*** Opening of The input ***

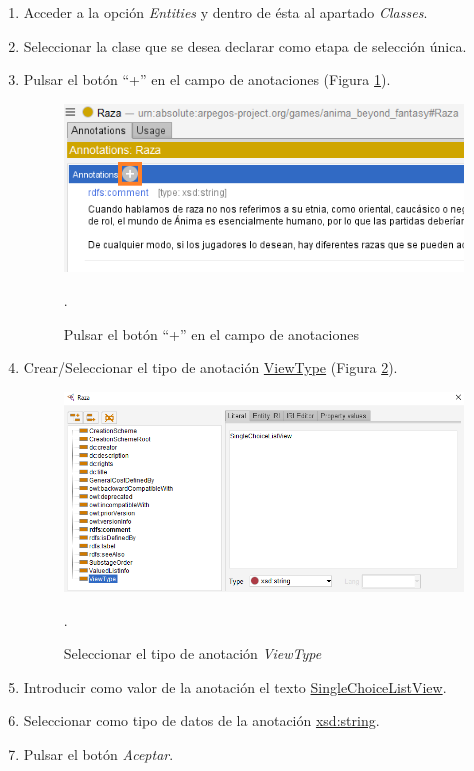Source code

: \begin{enumerate}
    \item Acceder a la opción \textit{Entities} y dentro de ésta al apartado \textit{Classes}.
    \item Seleccionar la clase que se desea declarar como etapa de selección única.
    \item Pulsar el botón “+” en el campo de anotaciones (Figura \ref*{UniqueSelection_1}).
    \begin{figure}[ht]
        \centering
        \includegraphics[scale=0.6]{Figures/Protege/UniqueSelection_1.png}
        \caption{Pulsar el botón “+” en el campo de anotaciones}.
        \label{UniqueSelection_1}
    \end{figure}

    \item Crear/Seleccionar el tipo de anotación \underline{ViewType} (Figura \ref*{UniqueSelection_2}).
    \begin{figure}[ht]
        \centering
        \includegraphics[scale=0.6]{Figures/Protege/UniqueSelection_2.png}
        \caption{Seleccionar el tipo de anotación \textit{ViewType}}.
        \label{UniqueSelection_2}
    \end{figure}

    \item Introducir como valor de la anotación el texto \underline{SingleChoiceListView}.
    \item Seleccionar como tipo de datos de la anotación \underline{xsd:string}.
    \item Pulsar el botón \textit{Aceptar}.
\end{enumerate}

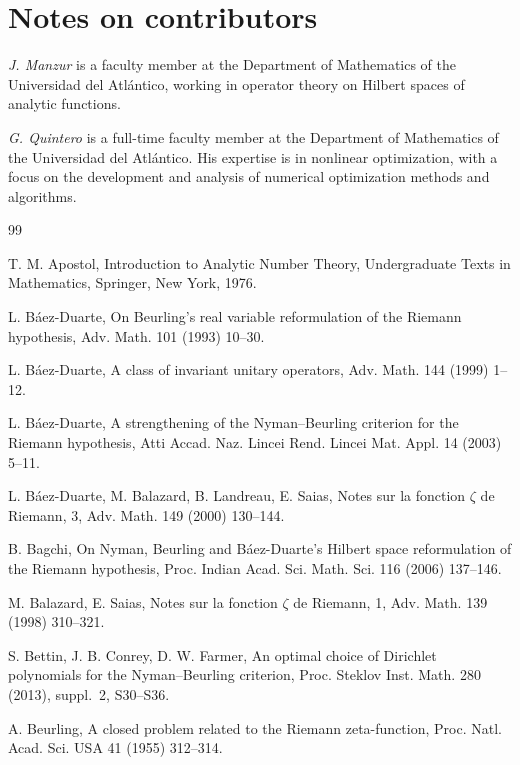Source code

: \documentclass[11pt]{extarticle}
\numberwithin{equation}{section}
\theoremstyle{plain}
\theoremstyle{remark}
\begin{document}
\section*{Notes on contributors}
\textit{J. Manzur} is a faculty member at the Department of Mathematics of the
Universidad del Atl\'antico, working in operator theory on Hilbert spaces of analytic
functions.

\medskip
\noindent
\textit{G. Quintero} is a full-time faculty member at the Department of Mathematics of
the Universidad del Atl\'antico. His expertise is in nonlinear optimization, with a
focus on the development and analysis of numerical optimization methods and
algorithms.

\FloatBarrier

\begin{thebibliography}{99}

T. M. Apostol, Introduction to Analytic Number Theory, Undergraduate Texts in
Mathematics, Springer, New York, 1976.

L. B\'aez-Duarte, On Beurling's real variable reformulation of the Riemann hypothesis,
Adv. Math. 101 (1993) 10--30.

L. B\'aez-Duarte, A class of invariant unitary operators, Adv. Math. 144 (1999) 1--12.

L. B\'aez-Duarte, A strengthening of the Nyman--Beurling criterion for the Riemann
hypothesis, Atti Accad. Naz. Lincei Rend. Lincei Mat. Appl. 14 (2003) 5--11.

L. B\'aez-Duarte, M. Balazard, B. Landreau, E. Saias, Notes sur la fonction $\zeta$ de
Riemann, 3, Adv. Math. 149 (2000) 130--144.

B. Bagchi, On Nyman, Beurling and B\'aez-Duarte's Hilbert space reformulation of the
Riemann hypothesis, Proc. Indian Acad. Sci. Math. Sci. 116 (2006) 137--146.

M. Balazard, E. Saias, Notes sur la fonction $\zeta$ de Riemann, 1, Adv. Math. 139
(1998) 310--321.

S. Bettin, J. B. Conrey, D. W. Farmer, An optimal choice of Dirichlet polynomials for
the Nyman--Beurling criterion, Proc. Steklov Inst. Math. 280 (2013), suppl.~2,
S30--S36.

A. Beurling, A closed problem related to the Riemann zeta-function, Proc. Natl. Acad.
Sci. USA 41 (1955) 312--314.


\end{thebibliography}
\end{document}
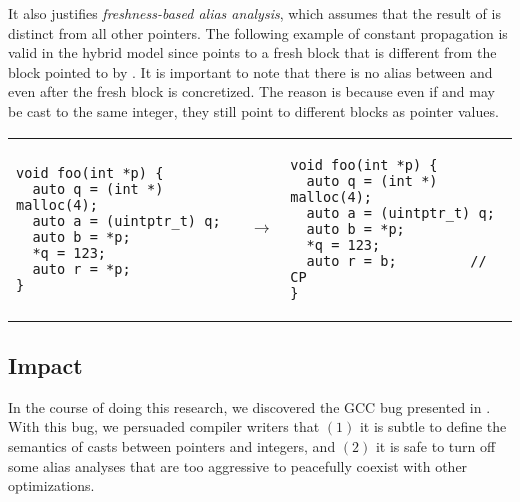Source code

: It also justifies %
\textit{freshness-based alias analysis}, which assumes that the result of
 is distinct from all other pointers.  The 
following example of constant propagation is valid in the
hybrid model since  points to a fresh block that
is different from the block pointed to by .
It is important to note that there is no alias
between  and  even after
the fresh block is concretized. The reason is because
even if  and  may be cast to the same integer,
they still point to different blocks as pointer values.
\begin{center}
\begin{tabular}{@{}l@{}l@{~~}l}
\small
\begin{minipage}{0.45\textwidth}
\begin{verbatim}
void foo(int *p) {
  auto q = (int *) malloc(4);
  auto a = (uintptr_t) q;
  auto b = *p;
  *q = 123;
  auto r = *p;
}
\end{verbatim}
\end{minipage}
&
$~\rightarrow$
&
\small
\begin{minipage}{0.45\textwidth}
\begin{verbatim}
void foo(int *p) {
  auto q = (int *) malloc(4);
  auto a = (uintptr_t) q;
  auto b = *p;
  *q = 123;
  auto r = b;         // CP
}
\end{verbatim}
\end{minipage}
\end{tabular}
\end{center}




\subsection{Impact}

In the course of doing this research, we discovered the GCC bug presented in
.  With this bug, we persuaded compiler writers that $(1)$ it is
subtle to define the semantics of casts between pointers and integers, and $(2)$ it is safe to turn
off some alias analyses that are too aggressive to peacefully coexist with other optimizations.

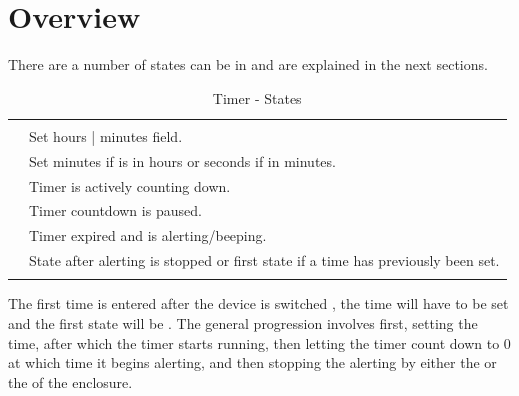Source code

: \section{Overview}

There are a number of states  can be in and are explained in the next
sections.

\begin{table}[H]
  \centering
  \begin{tabu} { X[1,c,m] | X[3,l,m] }
    \thrule
     &  \\ \mrule

     & Set hours | minutes field. \\ 
     & Set minutes if  is in hours or
      seconds if in minutes.  \\ 
     & Timer is actively counting down.  \\ 
     & Timer countdown is paused.  \\ 
     & Timer expired and is alerting\slash beeping.  \\ 
     & State after alerting is stopped or first state if
        a time has previously been set. \\
    \bhrule
  \end{tabu}
  \caption{Timer - States}
\end{table}

The first time  is entered after the device is switched , the
time will have to be set and the first state will be .  The general
progression involves first, setting the time, after which the timer starts
running, then letting the timer count down to \num{0} at which time it begins
alerting, and then stopping the alerting by either  the
 or  the  of the enclosure.

\tabcolsep=10pt
\tabcolsep=12pt

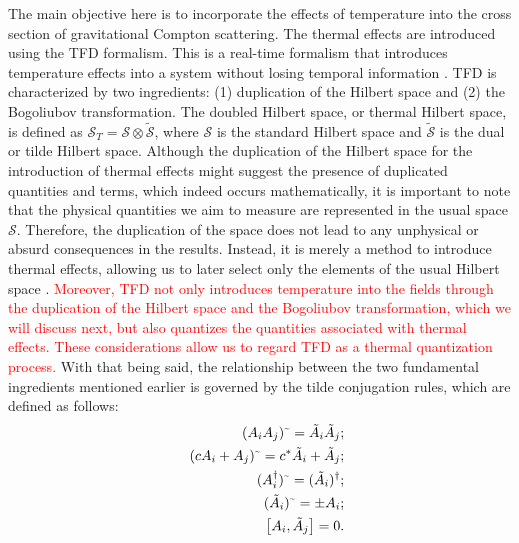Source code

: \documentclass[11pt,showpacs,preprintnumbers,amsmath,amssymb,prd,nofootinbib,superscriptaddress]{revtex4-2}
\newcommand{\til}{\text{\textasciitilde}}
\begin{document}
The main objective here is to incorporate the effects of temperature into the cross section of gravitational Compton scattering. The thermal effects are introduced using the TFD formalism. This is a real-time formalism that introduces temperature effects into a system without losing temporal information \cite{Umezawa1, Umezawa2, Book, Umezawa22, Khanna1, Khanna2, Santana1, Santana2}. TFD is characterized by two ingredients: (1) duplication of the Hilbert space and (2) the Bogoliubov transformation. The doubled Hilbert space, or thermal Hilbert space, is defined as $\mathcal{S}_T = \mathcal{S} \otimes \tilde{\mathcal{S}}$, where $\mathcal{S}$ is the standard Hilbert space and $\tilde{\mathcal{S}}$ is the dual or tilde Hilbert space. Although the duplication of the Hilbert space for the introduction of thermal effects might suggest the presence of duplicated quantities and terms, which indeed occurs mathematically, it is important to note that the physical quantities we aim to measure are represented in the usual space $\mathcal{S}$. Therefore, the duplication of the space does not lead to any unphysical or absurd consequences in the results. Instead, it is merely a method to introduce thermal effects, allowing us to later select only the elements of the usual Hilbert space \cite{Book, das2023finite}. \textcolor{red}{Moreover, TFD not only introduces temperature into the fields through the duplication of the Hilbert space and the Bogoliubov transformation, which we will discuss next, but also quantizes the quantities associated with thermal effects. These considerations allow us to regard TFD as a thermal quantization process.} With that being said, the relationship between the two fundamental ingredients mentioned earlier is governed by the tilde conjugation rules, which are defined as follows:
\begin{eqnarray}
    &&(A_iA_j)^\til=\Tilde{A}_i\Tilde{A}_j;\nonumber\\
    &&(cA_i+A_j)^\til=c^*\Tilde{A}_i+\Tilde{A}_j;\nonumber\\
    &&(A_i^\dagger)^\til=(\Tilde{A}_i)^\dagger;\\
    &&(\Tilde{A}_i)^\til=\pm A_i;\nonumber\\
   &&\comm{A_i}{\Tilde{A}_j}=0.\nonumber\label{operator}
\end{eqnarray}	
\end{document}
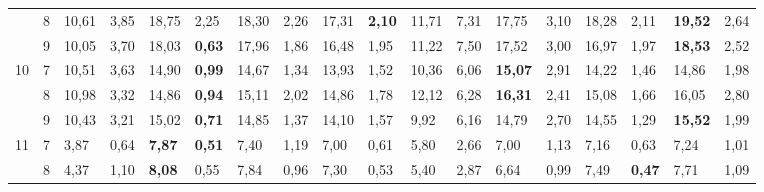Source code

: \documentclass[conference]{IEEEtran}
\begin{document}
\begin{table*}[]
\begin{tabular}{|cl|ll|ll|ll|ll|ll|ll|ll|ll|}
		\multicolumn{1}{|c|}{} & 8 & \multicolumn{1}{l|}{10,61} & 3,85 & \multicolumn{1}{l|}{18,75} & 2,25 & \multicolumn{1}{l|}{18,30} & 2,26 & \multicolumn{1}{l|}{17,31} & \textbf{2,10} & \multicolumn{1}{l|}{11,71} & 7,31 & \multicolumn{1}{l|}{17,75} & 3,10 & \multicolumn{1}{l|}{18,28} & 2,11 & \multicolumn{1}{l|}{\textbf{19,52}} & 2,64 \\ \cline{2-18} 
		\multicolumn{1}{|c|}{} & 9 & \multicolumn{1}{l|}{10,05} & 3,70 & \multicolumn{1}{l|}{18,03} & \textbf{0,63} & \multicolumn{1}{l|}{17,96} & 1,86 & \multicolumn{1}{l|}{16,48} & 1,95 & \multicolumn{1}{l|}{11,22} & 7,50 & \multicolumn{1}{l|}{17,52} & 3,00 & \multicolumn{1}{l|}{16,97} & 1,97 & \multicolumn{1}{l|}{\textbf{18,53}} & 2,52 \\ \hline
		\multicolumn{1}{|c|}{\multirow{3}{*}{10}} & 7 & \multicolumn{1}{l|}{10,51} & 3,63 & \multicolumn{1}{l|}{14,90} & \textbf{0,99} & \multicolumn{1}{l|}{14,67} & 1,34 & \multicolumn{1}{l|}{13,93} & 1,52 & \multicolumn{1}{l|}{10,36} & 6,06 & \multicolumn{1}{l|}{\textbf{15,07}} & 2,91 & \multicolumn{1}{l|}{14,22} & 1,46 & \multicolumn{1}{l|}{14,86} & 1,98 \\ \cline{2-18} 
		\multicolumn{1}{|c|}{} & 8 & \multicolumn{1}{l|}{10,98} & 3,32 & \multicolumn{1}{l|}{14,86} & \textbf{0,94} & \multicolumn{1}{l|}{15,11} & 2,02 & \multicolumn{1}{l|}{14,86} & 1,78 & \multicolumn{1}{l|}{12,12} & 6,28 & \multicolumn{1}{l|}{\textbf{16,31}} & 2,41 & \multicolumn{1}{l|}{15,08} & 1,66 & \multicolumn{1}{l|}{16,05} & 2,80 \\ \cline{2-18} 
		\multicolumn{1}{|c|}{} & 9 & \multicolumn{1}{l|}{10,43} & 3,21 & \multicolumn{1}{l|}{15,02} & \textbf{0,71} & \multicolumn{1}{l|}{14,85} & 1,37 & \multicolumn{1}{l|}{14,10} & 1,57 & \multicolumn{1}{l|}{9,92} & 6,16 & \multicolumn{1}{l|}{14,79} & 2,70 & \multicolumn{1}{l|}{14,55} & 1,29 & \multicolumn{1}{l|}{\textbf{15,52}} & 1,99 \\ \hline
		\multicolumn{1}{|c|}{\multirow{3}{*}{11}} & 7 & \multicolumn{1}{l|}{3,87} & 0,64 & \multicolumn{1}{l|}{\textbf{7,87}} & \textbf{0,51} & \multicolumn{1}{l|}{7,40} & 1,19 & \multicolumn{1}{l|}{7,00} & 0,61 & \multicolumn{1}{l|}{5,80} & 2,66 & \multicolumn{1}{l|}{7,00} & 1,13 & \multicolumn{1}{l|}{7,16} & 0,63 & \multicolumn{1}{l|}{7,24} & 1,01 \\ \cline{2-18} 
		\multicolumn{1}{|c|}{} & 8 & \multicolumn{1}{l|}{4,37} & 1,10 & \multicolumn{1}{l|}{\textbf{8,08}} & 0,55 & \multicolumn{1}{l|}{7,84} & 0,96 & \multicolumn{1}{l|}{7,30} & 0,53 & \multicolumn{1}{l|}{5,40} & 2,87 & \multicolumn{1}{l|}{6,64} & 0,99 & \multicolumn{1}{l|}{7,49} & \textbf{0,47} & \multicolumn{1}{l|}{7,71} & 1,09 \\ \cline{2-18} 

\end{tabular}
\end{table*}
\end{document}

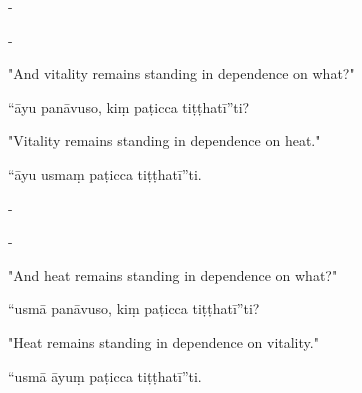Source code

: \begin{samepage}
\begin{leftcolumn*}
-
\end{leftcolumn*}

\begin{rightcolumn}
-
\end{rightcolumn}
\end{samepage}

\begin{samepage}
\begin{leftcolumn*}
"And vitality remains standing in dependence on what?"
\end{leftcolumn*}

\begin{rightcolumn}
“āyu panāvuso, kiṃ paṭicca tiṭṭhatī”ti?
\end{rightcolumn}
\end{samepage}

\begin{samepage}
\begin{leftcolumn*}
"Vitality remains standing in dependence on heat."
\end{leftcolumn*}

\begin{rightcolumn}
“āyu usmaṃ paṭicca tiṭṭhatī”ti.
\end{rightcolumn}
\end{samepage}

\begin{samepage}
\begin{leftcolumn*}
-
\end{leftcolumn*}

\begin{rightcolumn}
-
\end{rightcolumn}
\end{samepage}

\begin{samepage}
\begin{leftcolumn*}
"And heat remains standing in dependence on what?"
\end{leftcolumn*}

\begin{rightcolumn}
“usmā panāvuso, kiṃ paṭicca tiṭṭhatī”ti?
\end{rightcolumn}
\end{samepage}

\begin{samepage}
\begin{leftcolumn*}
"Heat remains standing in dependence on vitality."
\end{leftcolumn*}

\begin{rightcolumn}
“usmā āyuṃ paṭicca tiṭṭhatī”ti.
\end{rightcolumn}
\end{samepage}

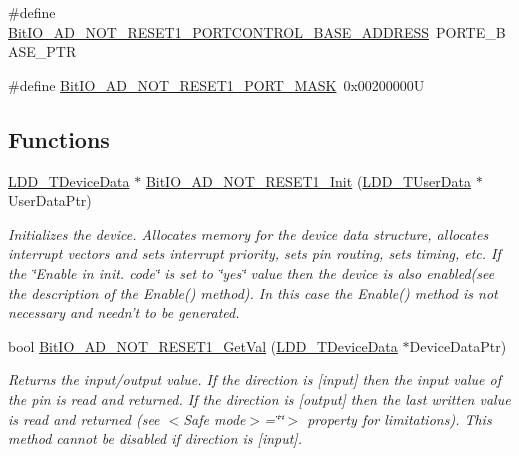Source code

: \begin{DoxyCompactItemize}
\item 
\#define \hyperlink{group___bit_i_o___a_d___n_o_t___r_e_s_e_t1__module_gacea4bd778ca52f1a367eb1821ecc4834}{Bit\-I\-O\-\_\-\-A\-D\-\_\-\-N\-O\-T\-\_\-\-R\-E\-S\-E\-T1\-\_\-\-P\-O\-R\-T\-C\-O\-N\-T\-R\-O\-L\-\_\-\-B\-A\-S\-E\-\_\-\-A\-D\-D\-R\-E\-S\-S}~P\-O\-R\-T\-E\-\_\-\-B\-A\-S\-E\-\_\-\-P\-T\-R
\item 
\#define \hyperlink{group___bit_i_o___a_d___n_o_t___r_e_s_e_t1__module_gad71cc06004b1b25ab2d08164db0d4e03}{Bit\-I\-O\-\_\-\-A\-D\-\_\-\-N\-O\-T\-\_\-\-R\-E\-S\-E\-T1\-\_\-\-P\-O\-R\-T\-\_\-\-M\-A\-S\-K}~0x00200000\-U
\end{DoxyCompactItemize}
\subsection*{Functions}
\begin{DoxyCompactItemize}
\item 
\hyperlink{group___p_e___types__module_gac5cf1362f1f0e3a2ce71b1bf2276d091}{L\-D\-D\-\_\-\-T\-Device\-Data} $\ast$ \hyperlink{group___bit_i_o___a_d___n_o_t___r_e_s_e_t1__module_gab7895fb466d4733d904fc3e8494eb986}{Bit\-I\-O\-\_\-\-A\-D\-\_\-\-N\-O\-T\-\_\-\-R\-E\-S\-E\-T1\-\_\-\-Init} (\hyperlink{group___p_e___types__module_ga0b66a73f87238a782318aa0be7578e35}{L\-D\-D\-\_\-\-T\-User\-Data} $\ast$User\-Data\-Ptr)
\begin{DoxyCompactList}\small\item\em Initializes the device. Allocates memory for the device data structure, allocates interrupt vectors and sets interrupt priority, sets pin routing, sets timing, etc. If the \char`\"{}\-Enable
    in init. code\char`\"{} is set to \char`\"{}yes\char`\"{} value then the device is also enabled(see the description of the Enable() method). In this case the Enable() method is not necessary and needn't to be generated. \end{DoxyCompactList}\item 
bool \hyperlink{group___bit_i_o___a_d___n_o_t___r_e_s_e_t1__module_gae70d3f55ba2a5e7aced140db02d32535}{Bit\-I\-O\-\_\-\-A\-D\-\_\-\-N\-O\-T\-\_\-\-R\-E\-S\-E\-T1\-\_\-\-Get\-Val} (\hyperlink{group___p_e___types__module_gac5cf1362f1f0e3a2ce71b1bf2276d091}{L\-D\-D\-\_\-\-T\-Device\-Data} $\ast$Device\-Data\-Ptr)
\begin{DoxyCompactList}\small\item\em Returns the input/output value. If the direction is \mbox{[}input\mbox{]} then the input value of the pin is read and returned. If the direction is \mbox{[}output\mbox{]} then the last written value is read and returned (see $<$\-Safe mode$>$=\char`\"{}\char`\"{}$>$ property for limitations). This method cannot be disabled if direction is \mbox{[}input\mbox{]}. \end{DoxyCompactList}\item 

\end{DoxyCompactItemize}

*** Close of The input ***

- [Assignment] Only lines holding the word "even" are wanted; copy each one from the listing.

- [Exercise answer]
between  and  even after
even if  and  may be cast to the same integer,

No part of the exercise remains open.